I’m struggling to help my daughter, who has asked to borrow some clothes so she can dress up “like a 45-year old” for a play she’s doing. Unfortunately for her I have no idea what “45-year olds” look like . Personally I live my non-working life in jeans. Rebecca is still only 12 but is already as tall as me and has the same size feet. She borrows my clothes pretty regularly – not the formal stuff, but certainly the black V-necks and the ankle boots; I’ll have to wrestle my trenchcoat off her back if I ever want to wear it again. So I should just have drawled “honey – this is what 45 looks like” and told her to go dressed as she was, just adding a harassed expression and perhaps some crow’s feet.
But that’s obviously not what they want. I suspect they’re after the look that middle-aged women had when I was little. In my memory* women then had hair that was styled and set once a week and wore headscarves to protect it in high winds. They had sensible clothes in muted colours; perhaps a jaunty scarf at the neck. They wore flat shoes and 40 denier American Tan tights. Slacks were acceptable but not jeans. They did NOT have tattoos. When they got a bit older they wore fur-lined bootees in winter and hats like mushrooms with stalks coming out of the top, and generally looked like the three Great Aunts from Glossop in I Didn’t Know You Cared.
There are no women like that around any more, and I for one miss them. I envy their domestic competence and their unshakeable self-confidence. Which is not to say that I want to be like them. Possibly it’s the dread of damart that makes women of my generation fear getting old so much (and may explain their sales slogan – Think you know damart? Think again!) When you pass 40, you are super-sensitive to how very OLD it sounds. I shuddered when I read a newspaper article the other day about a “sprightly 50-year old” Sprightly? Isn’t that how you describe octagenarian ballroom dancers who like the occasional Scotch?

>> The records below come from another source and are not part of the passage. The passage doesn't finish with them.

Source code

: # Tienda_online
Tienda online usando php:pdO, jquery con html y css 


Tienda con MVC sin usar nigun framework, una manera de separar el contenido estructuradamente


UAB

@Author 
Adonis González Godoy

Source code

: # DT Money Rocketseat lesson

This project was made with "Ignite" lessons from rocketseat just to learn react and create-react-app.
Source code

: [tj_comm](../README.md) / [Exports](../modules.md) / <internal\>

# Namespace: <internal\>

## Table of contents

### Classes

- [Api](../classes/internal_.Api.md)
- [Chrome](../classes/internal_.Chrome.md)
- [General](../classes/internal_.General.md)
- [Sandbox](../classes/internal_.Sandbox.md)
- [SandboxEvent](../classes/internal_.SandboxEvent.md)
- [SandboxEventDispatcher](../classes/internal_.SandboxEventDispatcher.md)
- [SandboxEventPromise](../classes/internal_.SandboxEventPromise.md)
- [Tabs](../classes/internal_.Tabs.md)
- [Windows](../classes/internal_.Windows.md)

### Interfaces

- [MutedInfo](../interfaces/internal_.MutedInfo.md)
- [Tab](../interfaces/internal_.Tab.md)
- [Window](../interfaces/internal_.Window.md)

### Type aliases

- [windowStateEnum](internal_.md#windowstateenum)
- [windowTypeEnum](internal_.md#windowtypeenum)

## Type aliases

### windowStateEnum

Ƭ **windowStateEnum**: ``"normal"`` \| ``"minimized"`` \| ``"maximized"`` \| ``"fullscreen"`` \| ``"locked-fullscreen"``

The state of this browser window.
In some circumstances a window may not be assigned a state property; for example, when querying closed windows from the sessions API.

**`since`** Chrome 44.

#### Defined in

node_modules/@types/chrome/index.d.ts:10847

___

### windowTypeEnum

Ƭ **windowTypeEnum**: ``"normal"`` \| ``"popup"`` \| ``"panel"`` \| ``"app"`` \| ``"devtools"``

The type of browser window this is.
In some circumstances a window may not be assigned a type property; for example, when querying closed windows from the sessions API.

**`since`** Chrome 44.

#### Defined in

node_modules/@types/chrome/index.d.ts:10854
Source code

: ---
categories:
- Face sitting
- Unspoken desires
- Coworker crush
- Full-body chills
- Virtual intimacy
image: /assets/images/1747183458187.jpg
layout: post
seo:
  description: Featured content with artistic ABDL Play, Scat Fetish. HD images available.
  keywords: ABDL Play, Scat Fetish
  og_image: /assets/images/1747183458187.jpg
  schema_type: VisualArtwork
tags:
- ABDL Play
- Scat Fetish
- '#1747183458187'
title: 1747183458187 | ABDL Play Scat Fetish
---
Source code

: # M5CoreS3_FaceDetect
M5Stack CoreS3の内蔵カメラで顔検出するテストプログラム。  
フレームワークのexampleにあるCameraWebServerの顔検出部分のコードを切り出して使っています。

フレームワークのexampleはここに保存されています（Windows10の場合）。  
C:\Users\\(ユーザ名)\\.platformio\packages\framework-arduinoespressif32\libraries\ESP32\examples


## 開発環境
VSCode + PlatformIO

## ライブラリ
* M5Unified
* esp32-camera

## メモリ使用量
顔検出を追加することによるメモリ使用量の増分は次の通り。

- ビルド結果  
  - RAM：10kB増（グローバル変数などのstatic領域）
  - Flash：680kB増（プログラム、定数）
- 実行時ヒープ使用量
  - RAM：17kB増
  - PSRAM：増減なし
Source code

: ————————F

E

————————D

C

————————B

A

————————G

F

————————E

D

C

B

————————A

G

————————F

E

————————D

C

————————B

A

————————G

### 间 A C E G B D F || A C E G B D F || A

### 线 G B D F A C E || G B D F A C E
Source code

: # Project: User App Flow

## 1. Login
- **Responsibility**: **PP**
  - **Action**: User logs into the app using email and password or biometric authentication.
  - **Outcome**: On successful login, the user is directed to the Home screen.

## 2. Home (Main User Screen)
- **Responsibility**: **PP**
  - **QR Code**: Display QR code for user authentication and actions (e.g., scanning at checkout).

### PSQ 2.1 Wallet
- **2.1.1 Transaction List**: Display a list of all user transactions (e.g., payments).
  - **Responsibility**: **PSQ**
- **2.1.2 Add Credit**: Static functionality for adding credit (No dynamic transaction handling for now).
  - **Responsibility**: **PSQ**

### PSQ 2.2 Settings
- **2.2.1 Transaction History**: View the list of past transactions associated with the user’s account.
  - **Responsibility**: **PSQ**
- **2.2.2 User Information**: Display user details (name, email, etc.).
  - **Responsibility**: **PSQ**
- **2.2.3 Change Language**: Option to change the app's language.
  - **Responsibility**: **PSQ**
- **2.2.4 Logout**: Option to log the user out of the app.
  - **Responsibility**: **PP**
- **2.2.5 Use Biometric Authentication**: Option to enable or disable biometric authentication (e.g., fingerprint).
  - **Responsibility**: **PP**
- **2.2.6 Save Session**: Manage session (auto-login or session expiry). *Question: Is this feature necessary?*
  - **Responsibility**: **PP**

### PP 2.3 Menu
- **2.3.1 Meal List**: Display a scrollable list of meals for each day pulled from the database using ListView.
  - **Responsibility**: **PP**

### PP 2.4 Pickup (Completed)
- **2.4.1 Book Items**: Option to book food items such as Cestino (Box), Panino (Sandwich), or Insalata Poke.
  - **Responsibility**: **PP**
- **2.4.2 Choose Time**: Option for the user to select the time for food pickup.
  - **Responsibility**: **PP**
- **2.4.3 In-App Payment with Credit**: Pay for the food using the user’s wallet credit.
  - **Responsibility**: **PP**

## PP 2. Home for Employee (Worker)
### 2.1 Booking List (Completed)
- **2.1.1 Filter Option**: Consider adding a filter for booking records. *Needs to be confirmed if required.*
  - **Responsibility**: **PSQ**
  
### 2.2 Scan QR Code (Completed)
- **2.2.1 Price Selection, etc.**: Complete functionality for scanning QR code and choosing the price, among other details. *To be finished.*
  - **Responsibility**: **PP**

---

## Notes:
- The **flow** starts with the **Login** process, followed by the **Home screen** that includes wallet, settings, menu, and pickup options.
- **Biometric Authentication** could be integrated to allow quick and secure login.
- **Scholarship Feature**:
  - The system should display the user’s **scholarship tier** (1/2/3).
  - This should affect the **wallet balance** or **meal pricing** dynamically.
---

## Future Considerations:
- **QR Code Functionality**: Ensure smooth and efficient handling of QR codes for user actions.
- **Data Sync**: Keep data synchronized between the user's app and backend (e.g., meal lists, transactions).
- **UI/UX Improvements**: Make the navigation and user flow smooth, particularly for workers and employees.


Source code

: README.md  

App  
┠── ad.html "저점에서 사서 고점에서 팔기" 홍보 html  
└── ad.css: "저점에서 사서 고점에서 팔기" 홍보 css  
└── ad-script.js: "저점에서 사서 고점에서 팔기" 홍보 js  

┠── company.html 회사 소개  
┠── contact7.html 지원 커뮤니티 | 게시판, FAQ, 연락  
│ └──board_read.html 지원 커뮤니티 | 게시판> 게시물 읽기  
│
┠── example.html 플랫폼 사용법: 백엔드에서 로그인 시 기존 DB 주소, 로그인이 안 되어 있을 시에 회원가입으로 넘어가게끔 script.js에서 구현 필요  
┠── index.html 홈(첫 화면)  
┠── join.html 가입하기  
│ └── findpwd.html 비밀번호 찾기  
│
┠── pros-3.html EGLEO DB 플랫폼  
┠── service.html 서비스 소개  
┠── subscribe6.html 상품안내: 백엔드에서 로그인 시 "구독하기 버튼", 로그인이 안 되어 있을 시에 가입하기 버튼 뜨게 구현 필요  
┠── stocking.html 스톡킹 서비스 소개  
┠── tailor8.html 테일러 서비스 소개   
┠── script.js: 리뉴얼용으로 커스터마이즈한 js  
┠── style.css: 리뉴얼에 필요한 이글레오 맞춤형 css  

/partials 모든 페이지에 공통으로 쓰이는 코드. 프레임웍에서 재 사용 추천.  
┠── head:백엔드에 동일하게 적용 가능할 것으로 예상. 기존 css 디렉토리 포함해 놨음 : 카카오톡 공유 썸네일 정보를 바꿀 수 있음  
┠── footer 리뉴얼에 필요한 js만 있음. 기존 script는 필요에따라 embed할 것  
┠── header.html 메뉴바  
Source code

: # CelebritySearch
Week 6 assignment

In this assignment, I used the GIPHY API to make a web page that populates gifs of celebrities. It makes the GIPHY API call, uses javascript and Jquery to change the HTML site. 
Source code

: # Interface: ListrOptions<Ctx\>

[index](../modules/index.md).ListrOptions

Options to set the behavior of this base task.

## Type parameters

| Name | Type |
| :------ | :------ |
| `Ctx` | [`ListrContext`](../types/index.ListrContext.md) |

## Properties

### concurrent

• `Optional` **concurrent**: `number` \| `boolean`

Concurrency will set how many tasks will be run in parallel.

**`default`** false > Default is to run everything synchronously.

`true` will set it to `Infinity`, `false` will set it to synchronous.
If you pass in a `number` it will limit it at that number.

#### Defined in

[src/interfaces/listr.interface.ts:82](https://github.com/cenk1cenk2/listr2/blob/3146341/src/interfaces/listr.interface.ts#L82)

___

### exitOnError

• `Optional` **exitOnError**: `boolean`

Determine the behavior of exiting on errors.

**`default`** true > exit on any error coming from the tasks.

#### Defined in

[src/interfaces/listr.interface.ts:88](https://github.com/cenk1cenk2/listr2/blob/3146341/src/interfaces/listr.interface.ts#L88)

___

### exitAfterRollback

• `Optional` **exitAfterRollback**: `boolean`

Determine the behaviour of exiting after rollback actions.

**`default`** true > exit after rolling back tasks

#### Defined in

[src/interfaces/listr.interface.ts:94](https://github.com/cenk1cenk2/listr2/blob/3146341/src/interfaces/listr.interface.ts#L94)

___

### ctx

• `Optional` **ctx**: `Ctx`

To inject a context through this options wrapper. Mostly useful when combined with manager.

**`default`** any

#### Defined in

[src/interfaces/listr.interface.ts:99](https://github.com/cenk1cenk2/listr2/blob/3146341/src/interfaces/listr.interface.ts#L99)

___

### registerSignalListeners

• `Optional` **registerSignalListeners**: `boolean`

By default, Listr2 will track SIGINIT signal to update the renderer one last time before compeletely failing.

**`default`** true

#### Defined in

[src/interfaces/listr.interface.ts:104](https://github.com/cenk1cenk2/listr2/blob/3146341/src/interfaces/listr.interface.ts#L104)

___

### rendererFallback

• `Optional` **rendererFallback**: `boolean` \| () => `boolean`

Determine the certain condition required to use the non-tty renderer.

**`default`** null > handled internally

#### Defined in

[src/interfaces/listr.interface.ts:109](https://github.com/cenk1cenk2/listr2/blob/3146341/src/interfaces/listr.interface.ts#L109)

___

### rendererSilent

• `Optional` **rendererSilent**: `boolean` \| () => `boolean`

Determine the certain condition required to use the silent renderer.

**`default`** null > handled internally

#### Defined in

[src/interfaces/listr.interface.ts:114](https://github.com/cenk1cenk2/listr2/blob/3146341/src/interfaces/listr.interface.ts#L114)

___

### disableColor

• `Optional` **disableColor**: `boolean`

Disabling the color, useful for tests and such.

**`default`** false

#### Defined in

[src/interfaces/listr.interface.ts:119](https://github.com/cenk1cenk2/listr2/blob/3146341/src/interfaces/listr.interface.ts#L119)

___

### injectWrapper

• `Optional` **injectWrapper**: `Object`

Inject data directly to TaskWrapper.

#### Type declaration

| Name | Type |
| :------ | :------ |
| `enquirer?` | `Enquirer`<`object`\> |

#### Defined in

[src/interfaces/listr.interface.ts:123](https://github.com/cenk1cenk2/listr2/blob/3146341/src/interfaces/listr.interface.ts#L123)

Ageing is unavoidable of course, but I’m still waiting for the level of grown-upness in my head to match the number on my birth certificate. And, on a more serious level, I am reminded every day in dozens of little ways – this is only one example – that in the eyes of many people I’m very nearly past it.
*It was surprisingly hard to find images to illustrate this. There are some very odd things lurking under a search for images of older women, but nothing much that gives you pictures of “ordinary” middle-aged women from the past. Perhaps they were invisible?